Início – João Batista de Melo - nome de batismo de Frei Paulo-,
nasceu em Sorocaba em 24 de junho de 1873, em meio às comemorações juninas a
São João, o santo do dia. Era filho do músico Pedro Rodrigues de Melo, fundador
da Banda 7 de Setembro, a qual regeu por 36 anos. Criado numa casa onde se amava
a música, foi o cônego sorocabano Antonio Augusto Lessa que o impulsionou à
arte: já aos nove anos tocava o violino do pai.
Anos mais tarde descobriu o lápis
e o papel. Aos 10 anos é levado ao desenho artístico por influência de amigos,
dentre eles o fluminense Antonio José da Rosa, ourives, entalhador e músico. O
garoto passa a ter contato então com o ensino de perspectivas e desenhos com
crayon através de gravuras litografadas e fotografias.
Com um tio, passou a pintar paredes
de 1887 a
1891. No final desta década, sente-se inclinado à ordem religiosa. Foi a São
Paulo onde os capuchinhos do Seminário de Santa Clara tentam dissuadi-lo da
intenção. “Você não agüentará a rigidez dos frades; tente uma ordem jesuíta ou
salesiana”, lhe disseram.
Em 30 de outubro de 1899 perde
seu pai. Na noite de Natal daquele mesmo ano parte de Sorocaba para São Paulo
onde busca refúgio no Convento de São Francisco. Apenas um ano depois consegue
seu intento e, na Igreja de Santo Antonio, na capital paulista, toma os
primeiros passos junto à ordem franciscana.
Em 6 de agosto de 1900 vem a
Piracicaba como noviço. Passou por Taubaté e por Campos Novos de Paranapanema.
De volta a São Paulo, outros freis indicam-lhe a Europa como lugar para
aprimorar seus dotes artísticos. Foi para a Itália em 1912 sendo pupilo de
Antonio Meyer, da Escola de Veneza. Deixou várias pinturas em solo europeu,
algumas delas desaparecidas durante a Primeira Guerra Mundial.
Lá estudou obras de mestres como
Veronese, Tintoretto e Ticiano. Influências que o seguiram até o final da vida.
Voltou a Piracicaba em 1913 ficando por dez anos. Em
1917, Frei Paulo pintou, na Igreja dos Frades, o quadro de São Francisco
recebendo os estigmas. Uma obra que mede 3 por 2 metros . É uma das mais
bonitas obras que existem ainda hoje.
Residiu depois em Botucatu e
Santos.

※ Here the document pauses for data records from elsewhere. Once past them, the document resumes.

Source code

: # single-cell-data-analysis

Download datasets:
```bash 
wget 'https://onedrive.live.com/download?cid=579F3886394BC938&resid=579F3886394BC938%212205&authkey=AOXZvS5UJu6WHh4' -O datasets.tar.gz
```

Fez obras à óleo, terracota, aquarela, crayon, carvão, além de pintar
não apenas a arte sacra assim como paisagens e natureza morta.
Em 1928 retorna a Piracicaba onde
ficaria até sua morte em 11 de julho de 1955. Integrou o corpo docente que, em
10 de dezembro de 1928, instalou o Seminário Seráfico São Fidelis.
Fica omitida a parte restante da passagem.